■ REQUIREMENT ■
Whenever a line in the entries below contains the string "your", copy that line.

[Saved entries]
--- START ---

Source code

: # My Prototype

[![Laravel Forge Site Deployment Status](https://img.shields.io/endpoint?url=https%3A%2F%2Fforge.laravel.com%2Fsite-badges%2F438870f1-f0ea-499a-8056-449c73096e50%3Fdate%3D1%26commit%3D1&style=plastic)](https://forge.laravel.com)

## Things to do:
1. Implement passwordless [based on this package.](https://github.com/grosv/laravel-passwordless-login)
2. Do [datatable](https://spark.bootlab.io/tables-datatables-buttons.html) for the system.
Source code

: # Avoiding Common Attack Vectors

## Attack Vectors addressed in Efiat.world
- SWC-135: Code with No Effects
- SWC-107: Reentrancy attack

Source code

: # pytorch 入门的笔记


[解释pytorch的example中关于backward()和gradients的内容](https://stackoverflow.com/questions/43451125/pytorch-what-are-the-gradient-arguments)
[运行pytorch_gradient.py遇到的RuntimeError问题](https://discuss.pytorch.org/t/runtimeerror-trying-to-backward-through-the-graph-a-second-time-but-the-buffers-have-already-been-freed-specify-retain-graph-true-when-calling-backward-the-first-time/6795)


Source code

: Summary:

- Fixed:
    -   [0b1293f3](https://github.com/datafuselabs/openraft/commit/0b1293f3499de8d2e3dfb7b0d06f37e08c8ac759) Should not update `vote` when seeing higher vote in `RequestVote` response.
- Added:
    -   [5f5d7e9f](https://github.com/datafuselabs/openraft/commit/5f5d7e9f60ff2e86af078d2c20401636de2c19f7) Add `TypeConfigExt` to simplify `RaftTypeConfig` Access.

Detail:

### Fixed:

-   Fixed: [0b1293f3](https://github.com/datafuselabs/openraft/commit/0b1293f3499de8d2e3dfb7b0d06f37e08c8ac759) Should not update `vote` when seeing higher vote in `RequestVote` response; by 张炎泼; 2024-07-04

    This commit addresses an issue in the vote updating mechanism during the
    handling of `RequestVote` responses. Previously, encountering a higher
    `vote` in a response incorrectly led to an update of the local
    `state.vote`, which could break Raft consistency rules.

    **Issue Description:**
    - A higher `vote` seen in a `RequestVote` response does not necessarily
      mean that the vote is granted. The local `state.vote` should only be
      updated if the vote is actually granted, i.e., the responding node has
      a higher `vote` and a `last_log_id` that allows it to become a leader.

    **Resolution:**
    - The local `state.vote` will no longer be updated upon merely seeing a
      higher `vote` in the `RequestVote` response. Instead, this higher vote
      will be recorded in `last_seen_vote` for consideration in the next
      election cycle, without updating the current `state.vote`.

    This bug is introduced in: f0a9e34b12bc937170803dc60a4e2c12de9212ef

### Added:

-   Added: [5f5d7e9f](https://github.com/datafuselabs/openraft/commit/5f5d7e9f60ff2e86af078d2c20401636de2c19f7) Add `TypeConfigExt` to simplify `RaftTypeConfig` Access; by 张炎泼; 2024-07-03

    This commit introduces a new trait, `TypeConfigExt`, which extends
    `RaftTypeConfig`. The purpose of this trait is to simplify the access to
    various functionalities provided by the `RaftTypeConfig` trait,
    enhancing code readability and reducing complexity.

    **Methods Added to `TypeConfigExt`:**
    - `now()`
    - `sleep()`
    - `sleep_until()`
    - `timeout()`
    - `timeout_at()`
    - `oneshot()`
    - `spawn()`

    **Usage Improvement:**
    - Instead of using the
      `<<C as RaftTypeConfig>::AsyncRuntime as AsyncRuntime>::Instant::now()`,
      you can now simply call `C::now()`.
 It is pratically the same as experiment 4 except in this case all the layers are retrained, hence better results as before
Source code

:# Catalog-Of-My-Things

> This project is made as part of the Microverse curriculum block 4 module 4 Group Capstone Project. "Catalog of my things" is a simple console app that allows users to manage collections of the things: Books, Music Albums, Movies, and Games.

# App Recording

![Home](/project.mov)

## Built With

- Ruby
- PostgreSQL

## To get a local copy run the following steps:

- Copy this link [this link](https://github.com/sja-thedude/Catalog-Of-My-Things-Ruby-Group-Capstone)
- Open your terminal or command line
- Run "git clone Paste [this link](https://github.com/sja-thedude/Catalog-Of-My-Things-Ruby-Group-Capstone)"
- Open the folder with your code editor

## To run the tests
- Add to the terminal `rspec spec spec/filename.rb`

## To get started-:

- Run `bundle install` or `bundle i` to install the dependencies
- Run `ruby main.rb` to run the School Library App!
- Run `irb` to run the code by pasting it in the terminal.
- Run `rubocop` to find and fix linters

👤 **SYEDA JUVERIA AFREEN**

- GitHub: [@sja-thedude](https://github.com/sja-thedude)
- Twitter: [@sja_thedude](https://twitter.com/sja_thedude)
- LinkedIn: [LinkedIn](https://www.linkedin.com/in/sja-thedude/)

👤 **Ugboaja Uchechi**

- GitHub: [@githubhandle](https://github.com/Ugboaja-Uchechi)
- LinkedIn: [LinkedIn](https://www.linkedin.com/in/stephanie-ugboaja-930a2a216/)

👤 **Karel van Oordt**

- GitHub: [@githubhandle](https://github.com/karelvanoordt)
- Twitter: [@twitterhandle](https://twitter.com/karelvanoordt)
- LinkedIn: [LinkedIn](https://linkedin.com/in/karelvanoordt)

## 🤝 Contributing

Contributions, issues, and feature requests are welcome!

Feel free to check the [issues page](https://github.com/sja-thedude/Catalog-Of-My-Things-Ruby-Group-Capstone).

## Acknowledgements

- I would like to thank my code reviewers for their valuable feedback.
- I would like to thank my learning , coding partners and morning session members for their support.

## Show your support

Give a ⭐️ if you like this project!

--- END ---

■ SOLUTION ■
- Open your terminal or command line
- Open the folder with your code editor
## Show your support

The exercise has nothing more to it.